> **Input**
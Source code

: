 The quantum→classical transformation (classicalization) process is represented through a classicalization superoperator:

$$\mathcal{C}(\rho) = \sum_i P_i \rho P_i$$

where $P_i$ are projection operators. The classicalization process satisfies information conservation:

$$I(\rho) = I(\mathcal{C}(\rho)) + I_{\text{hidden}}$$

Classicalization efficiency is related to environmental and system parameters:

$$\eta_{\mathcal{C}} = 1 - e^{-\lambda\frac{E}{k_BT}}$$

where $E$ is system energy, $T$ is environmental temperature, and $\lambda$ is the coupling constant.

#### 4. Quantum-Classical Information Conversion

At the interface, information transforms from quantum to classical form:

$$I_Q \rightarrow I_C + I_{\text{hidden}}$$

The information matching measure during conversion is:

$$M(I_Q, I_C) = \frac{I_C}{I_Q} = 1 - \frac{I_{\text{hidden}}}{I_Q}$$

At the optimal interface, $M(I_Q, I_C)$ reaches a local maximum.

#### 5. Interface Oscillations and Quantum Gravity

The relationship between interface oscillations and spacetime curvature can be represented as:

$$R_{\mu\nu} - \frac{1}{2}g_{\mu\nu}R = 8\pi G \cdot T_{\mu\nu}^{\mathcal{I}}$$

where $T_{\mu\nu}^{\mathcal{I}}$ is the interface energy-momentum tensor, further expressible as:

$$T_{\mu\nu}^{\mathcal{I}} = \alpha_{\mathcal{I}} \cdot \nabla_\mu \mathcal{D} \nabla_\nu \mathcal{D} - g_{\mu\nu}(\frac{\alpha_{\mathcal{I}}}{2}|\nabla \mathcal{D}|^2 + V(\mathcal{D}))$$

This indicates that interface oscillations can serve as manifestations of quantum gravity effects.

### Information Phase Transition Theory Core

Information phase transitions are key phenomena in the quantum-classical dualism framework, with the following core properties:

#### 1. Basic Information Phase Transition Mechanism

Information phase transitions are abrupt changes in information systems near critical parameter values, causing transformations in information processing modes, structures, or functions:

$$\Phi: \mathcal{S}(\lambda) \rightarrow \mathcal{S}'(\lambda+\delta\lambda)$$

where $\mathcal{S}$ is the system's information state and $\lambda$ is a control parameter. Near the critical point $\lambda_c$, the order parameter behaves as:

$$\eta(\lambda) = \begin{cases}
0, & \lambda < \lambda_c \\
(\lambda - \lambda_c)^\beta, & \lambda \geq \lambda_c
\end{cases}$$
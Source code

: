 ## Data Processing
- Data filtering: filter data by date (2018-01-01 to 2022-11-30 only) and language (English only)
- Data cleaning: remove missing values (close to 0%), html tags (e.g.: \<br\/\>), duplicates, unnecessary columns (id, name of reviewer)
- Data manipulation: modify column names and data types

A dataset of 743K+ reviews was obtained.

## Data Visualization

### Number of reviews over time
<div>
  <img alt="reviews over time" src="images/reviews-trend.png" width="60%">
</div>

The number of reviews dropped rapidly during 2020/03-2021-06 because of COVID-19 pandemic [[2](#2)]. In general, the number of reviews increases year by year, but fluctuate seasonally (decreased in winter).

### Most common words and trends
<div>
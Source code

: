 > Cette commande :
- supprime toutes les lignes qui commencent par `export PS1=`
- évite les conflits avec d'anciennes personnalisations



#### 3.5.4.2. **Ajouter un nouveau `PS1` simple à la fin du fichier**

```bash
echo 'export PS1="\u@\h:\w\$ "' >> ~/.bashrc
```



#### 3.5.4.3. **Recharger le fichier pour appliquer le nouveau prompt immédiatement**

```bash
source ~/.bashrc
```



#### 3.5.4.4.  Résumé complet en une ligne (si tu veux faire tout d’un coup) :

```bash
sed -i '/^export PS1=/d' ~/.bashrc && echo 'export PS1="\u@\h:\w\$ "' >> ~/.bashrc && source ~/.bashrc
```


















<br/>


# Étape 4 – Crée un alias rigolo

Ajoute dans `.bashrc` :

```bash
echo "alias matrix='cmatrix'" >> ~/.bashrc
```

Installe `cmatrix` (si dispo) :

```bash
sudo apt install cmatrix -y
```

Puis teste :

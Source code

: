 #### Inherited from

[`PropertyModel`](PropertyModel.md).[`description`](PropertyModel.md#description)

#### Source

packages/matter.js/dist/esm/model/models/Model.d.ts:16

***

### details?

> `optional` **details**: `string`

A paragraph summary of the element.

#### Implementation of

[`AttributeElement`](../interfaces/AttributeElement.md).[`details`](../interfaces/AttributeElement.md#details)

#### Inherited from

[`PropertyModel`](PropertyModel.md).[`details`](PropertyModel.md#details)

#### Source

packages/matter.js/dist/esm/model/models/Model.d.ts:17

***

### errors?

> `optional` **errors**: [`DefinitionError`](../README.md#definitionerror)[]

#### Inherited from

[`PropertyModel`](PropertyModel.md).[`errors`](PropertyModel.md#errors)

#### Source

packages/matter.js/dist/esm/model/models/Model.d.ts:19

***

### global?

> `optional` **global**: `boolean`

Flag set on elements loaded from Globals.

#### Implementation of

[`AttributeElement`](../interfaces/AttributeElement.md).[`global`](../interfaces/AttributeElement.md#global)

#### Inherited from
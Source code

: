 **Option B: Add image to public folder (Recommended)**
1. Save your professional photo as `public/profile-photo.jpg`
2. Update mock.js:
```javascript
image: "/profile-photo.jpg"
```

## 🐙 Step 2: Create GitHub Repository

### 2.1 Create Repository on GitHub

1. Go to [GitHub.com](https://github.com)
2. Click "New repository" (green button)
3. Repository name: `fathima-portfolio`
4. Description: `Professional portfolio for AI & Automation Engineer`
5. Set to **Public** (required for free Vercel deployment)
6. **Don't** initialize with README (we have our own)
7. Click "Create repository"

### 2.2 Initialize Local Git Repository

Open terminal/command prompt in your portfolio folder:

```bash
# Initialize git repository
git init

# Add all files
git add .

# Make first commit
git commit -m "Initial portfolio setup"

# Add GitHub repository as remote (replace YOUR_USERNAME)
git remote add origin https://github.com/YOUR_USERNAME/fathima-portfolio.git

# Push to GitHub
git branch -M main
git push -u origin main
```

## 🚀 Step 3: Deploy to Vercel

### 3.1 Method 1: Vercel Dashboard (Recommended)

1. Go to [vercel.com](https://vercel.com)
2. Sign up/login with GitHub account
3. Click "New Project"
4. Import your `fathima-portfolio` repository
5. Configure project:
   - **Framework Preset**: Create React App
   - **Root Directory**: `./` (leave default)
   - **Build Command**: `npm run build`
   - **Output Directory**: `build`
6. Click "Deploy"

> **Work instruction**
In the entries above, find each line that has the word "details". Copy it.

> **Reply to the task**
### details?
> `optional` **details**: `string`
[`AttributeElement`](../interfaces/AttributeElement.md).[`details`](../interfaces/AttributeElement.md#details)
[`PropertyModel`](PropertyModel.md).[`details`](PropertyModel.md#details)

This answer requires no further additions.